When the term fuzzy matching comes up in the Microsoft world, it’s natural for anyone who’s used the BI stack to think of SQL Server Integration Services (SSIS), due to the fact that it has both Fuzzy Grouping and Fuzzy Matching components. Therefore, when using the matching in Data Quality Services (DQS) the other day, I thought it might be worth contrasting the matching capabilities in the two products.
The SSIS Fuzzy Grouping transformation is typically used on a set of data containing duplicates, as it will operate across all of the rows, grouping similar rows together based on fuzzy comparisons, with a view to eliminating duplicates. In contrast, the Fuzzy Lookup transformation takes a value in the SSIS pipeline and uses fuzzy matching to match the input value against a set of clean reference data in a database.
The matching in DQS takes a set of data and groups the data into clusters, based on a number of rules and other factors, again with a view to removing duplicates. It’s therefore only directly comparable against the SSIS Fuzzy Grouping, rather than the Fuzzy Lookup.
For the purposes of this blog post, I’ve got a sample query from AdventureWorksDW, taking data from the DimCustomer table. I’ve unioned all that data with a few sample records that contain typos. E.g. I’ve got 'Pamela Fernndez' misspelt for one customer and '4610 Pinto Rd' instead of ‘Road’ for another. I’m going to attempt to de-duplicate data in SSIS first and then do the same thing in DQS to see if there is any difference.
SSIS Fuzzy Grouping
As shown below, I’ve just got a very simple OLE DB source passing some data into a Fuzzy Grouping, then I’m going to examine the data via a data viewer:
The columns that I’m passing into the Fuzzy Grouping for the Customers are Full Name, Address Line 1, Gender and City just for the purposes of this blog post. I’ve configured the Fuzzy Grouping transform to carry out Fuzzy Matching on Address Line 1 and Full Name, as these are the most inconsistent (intentionally) across my made up data. I’ve also dropped the threshold right down to 0.40 to see a full range of matches that we may or may not get:
I’ve filtered the data for customers with a surname of Fernandez or a first name of Pamela, which includes two made up records. When I run the package, the data viewer produces the following results:
The _score column has a high score of 0.8245935, which is based on the similarity scores of FullName and AddressLine1. There are 3 records included in the cluster, including someone called ‘P Fernandez’ who is male. Although that’s been matched, it’s only because I decreased the threshold, plus it can easily be excluded by adding an exact match for Gender, as shown below:
So overall SSIS copes well with the test scenario, how does DQS compare?
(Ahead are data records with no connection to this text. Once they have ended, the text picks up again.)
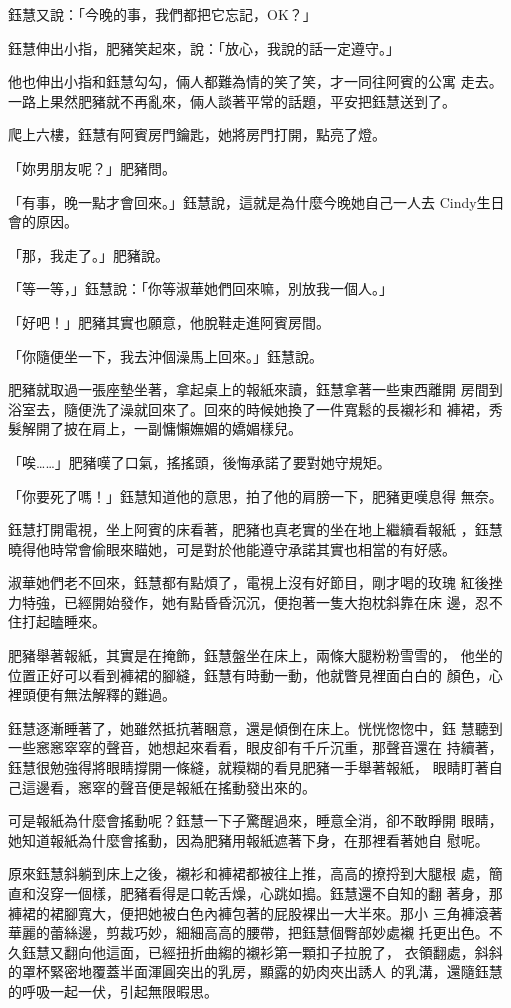 鈺慧又說：「今晚的事，我們都把它忘記，OK？」

鈺慧伸出小指，肥豬笑起來，說：「放心，我說的話一定遵守。」

他也伸出小指和鈺慧勾勾，倆人都難為情的笑了笑，才一同往阿賓的公寓
走去。一路上果然肥豬就不再亂來，倆人談著平常的話題，平安把鈺慧送到了。

爬上六樓，鈺慧有阿賓房門鑰匙，她將房門打開，點亮了燈。

「妳男朋友呢？」肥豬問。

「有事，晚一點才會回來。」鈺慧說，這就是為什麼今晚她自己一人去
Cindy生日會的原因。

「那，我走了。」肥豬說。

「等一等，」鈺慧說：「你等淑華她們回來嘛，別放我一個人。」

「好吧！」肥豬其實也願意，他脫鞋走進阿賓房間。

「你隨便坐一下，我去沖個澡馬上回來。」鈺慧說。

肥豬就取過一張座墊坐著，拿起桌上的報紙來讀，鈺慧拿著一些東西離開
房間到浴室去，隨便洗了澡就回來了。回來的時候她換了一件寬鬆的長襯衫和
褲裙，秀髮解開了披在肩上，一副慵懶嫵媚的嬌媚樣兒。

「唉……」肥豬嘆了口氣，搖搖頭，後悔承諾了要對她守規矩。

「你要死了嗎！」鈺慧知道他的意思，拍了他的肩膀一下，肥豬更嘆息得
無奈。

鈺慧打開電視，坐上阿賓的床看著，肥豬也真老實的坐在地上繼續看報紙
，鈺慧曉得他時常會偷眼來瞄她，可是對於他能遵守承諾其實也相當的有好感。

淑華她們老不回來，鈺慧都有點煩了，電視上沒有好節目，剛才喝的玫瑰
紅後挫力特強，已經開始發作，她有點昏昏沉沉，便抱著一隻大抱枕斜靠在床
邊，忍不住打起瞌睡來。

肥豬舉著報紙，其實是在掩飾，鈺慧盤坐在床上，兩條大腿粉粉雪雪的，
他坐的位置正好可以看到褲裙的腳縫，鈺慧有時動一動，他就瞥見裡面白白的
顏色，心裡頭便有無法解釋的難過。

鈺慧逐漸睡著了，她雖然抵抗著睏意，還是傾倒在床上。恍恍惚惚中，鈺
慧聽到一些窸窸窣窣的聲音，她想起來看看，眼皮卻有千斤沉重，那聲音還在
持續著，鈺慧很勉強得將眼睛撐開一條縫，就糢糊的看見肥豬一手舉著報紙，
眼睛盯著自己這邊看，窸窣的聲音便是報紙在搖動發出來的。

可是報紙為什麼會搖動呢？鈺慧一下子驚醒過來，睡意全消，卻不敢睜開
眼睛，她知道報紙為什麼會搖動，因為肥豬用報紙遮著下身，在那裡看著她自
慰呢。

原來鈺慧斜躺到床上之後，襯衫和褲裙都被往上推，高高的撩捋到大腿根
處，簡直和沒穿一個樣，肥豬看得是口乾舌燥，心跳如搗。鈺慧還不自知的翻
著身，那褲裙的裙腳寬大，便把她被白色內褲包著的屁股裸出一大半來。那小
三角褲滾著華麗的蕾絲邊，剪裁巧妙，細細高高的腰帶，把鈺慧個臀部妙處襯
托更出色。不久鈺慧又翻向他這面，已經扭折曲縐的襯衫第一顆扣子拉脫了，
衣領翻處，斜斜的罩杯緊密地覆蓋半面渾圓突出的乳房，顯露的奶肉夾出誘人
的乳溝，還隨鈺慧的呼吸一起一伏，引起無限暇思。

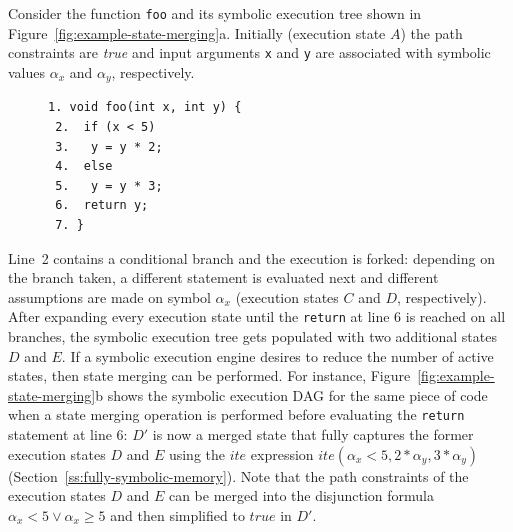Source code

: \begin{shaded} Consider the function {\tt foo}  and its symbolic execution tree shown in Figure~\ref{fig:example-state-merging}a. Initially (execution state $A$) the path constraints are {\em true} and input arguments {\tt x} and {\tt y} are associated with symbolic values $\alpha_x$ and $\alpha_y$, respectively.
\begin{figure}
  \vspace{-4.2mm}
  \begin{lstlisting}[basicstyle=\ttfamily\small]
 1. void foo(int x, int y) {
 2.  if (x < 5)
 3.   y = y * 2;
 4.  else
 5.   y = y * 3;
 6.  return y;
 7. }
\end{lstlisting}
\vspace{-5.8mm}
\end{figure}
 Line~2 contains a conditional branch and the execution is forked: depending on the branch taken, a different statement is evaluated next and different assumptions are made on symbol $\alpha_x$ (execution states $C$ and $D$, respectively). After expanding every execution state until the {\tt return} at line 6 is reached on all branches, the symbolic execution tree gets populated with two additional states $D$ and $E$. If a symbolic execution engine desires to reduce the number of active states, then state merging can be performed. For instance, Figure~\ref{fig:example-state-merging}b shows the symbolic execution DAG for the same piece of code when a state merging operation is performed before evaluating the {\tt return} statement at line 6: $D'$ is now a merged state that fully captures the former execution states $D$ and $E$ using the $ite$ expression $ite(\alpha_x<5, 2*\alpha_y, 3*\alpha_y)$ (Section~\ref{ss:fully-symbolic-memory}). 
Note that the path constraints of the execution states $D$ and $E$ can be merged into the disjunction formula $\alpha_x < 5 \vee \alpha_x \geq 5$ and then simplified to $true$ in $D'$.
\end{shaded}

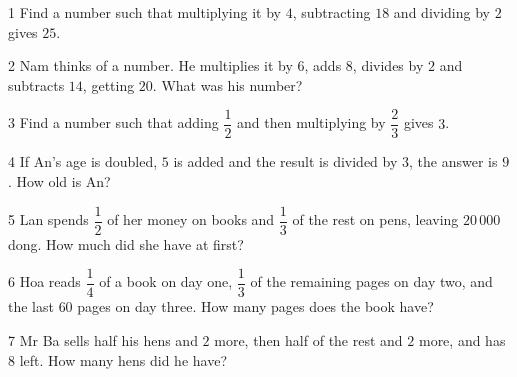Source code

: \begin{probbox}{1}{\relax}
Find a number such that multiplying it by $4$, subtracting $18$ and dividing by $2$ gives $25$.
\end{probbox}
\gap
\begin{probbox}{2}{\relax}
Nam thinks of a number. He multiplies it by $6$, adds $8$, divides by $2$ and subtracts $14$, getting $20$. What was his number?
\end{probbox}
\gap
\begin{probbox}{3}{\relax}
Find a number such that adding $\dfrac12$ and then multiplying by $\dfrac23$ gives $3$.
\end{probbox}
\gap
\begin{probbox}{4}{\relax}
If An's age is doubled, $5$ is added and the result is divided by $3$, the answer is $9$. How old is An?
\end{probbox}
\gap
\begin{probbox}{5}{\relax}
Lan spends $\dfrac12$ of her money on books and $\dfrac13$ of the rest on pens, leaving $20\,000$ dong. How much did she have at first?
\end{probbox}
\gap
\begin{probbox}{6}{\relax}
Hoa reads $\dfrac14$ of a book on day one, $\dfrac13$ of the remaining pages on day two, and the last $60$ pages on day three. How many pages does the book have?
\end{probbox}
\gap
\begin{probbox}{7}{\relax}
Mr Ba sells half his hens and $2$ more, then half of the rest and $2$ more, and has $8$ left. How many hens did he have?
\end{probbox}
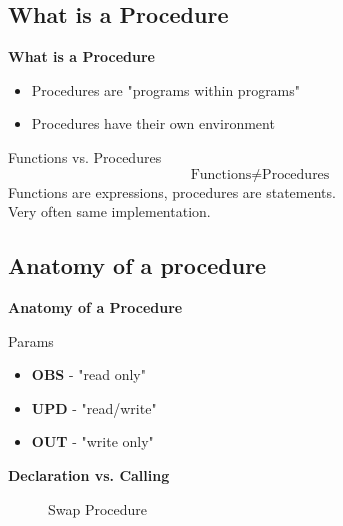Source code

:
\subsection*{What is a Procedure}
\begin{frame}{\textbf{What is a Procedure}}
    \begin{itemize}
        \item Procedures are "programs within programs"
        \item Procedures have their own environment
    \end{itemize}
    \begin{alertblock}{Functions vs. Procedures}
        \begin{equation}
            \text{Functions} \neq \text{Procedures}
        \end{equation}
        Functions are expressions, procedures are statements.\\
        Very often same implementation.
    \end{alertblock}
\end{frame}

\subsection*{Anatomy of a procedure}
\begin{frame}{\textbf{Anatomy of a Procedure}}
    \begin{figure}
        
    \end{figure}
    \begin{block}{Params}
        \begin{itemize}
            \item \textbf{OBS} - "read only"
            \item \textbf{UPD} - "read/write"
            \item \textbf{OUT} - "write only"
        \end{itemize}
    \end{block}
\end{frame}

\begin{frame}{\textbf{Declaration vs. Calling}}
    \begin{figure}
        
        \label{fig:ex1}
        \caption{Swap Procedure}
    \end{figure}
\end{frame}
After creating a knowledge base, creating domains and carrying out knowledge discovery, it’s possible to use DQS to create a Matching Policy. The Matching Policy involves building a number of rules that determine how the data matches. The starting point in creating a matching rule is determining which domains you want to match on and whether they should be matched using the fuzzy algorithms (similar) or matched exactly:
So not too dissimilar to SSIS. You then choose to give each domain a percentage weight, which must add up to 100%. For example, if you give Full Name a weight 30% and, when run, its match score is 61% accuracy, then you have Address Line 1 at a 70% weight and a 45% accuracy, then an overall match score for a row will be (0.3 * 0.61) + (0.7 * 0.45) = 49.8% match score.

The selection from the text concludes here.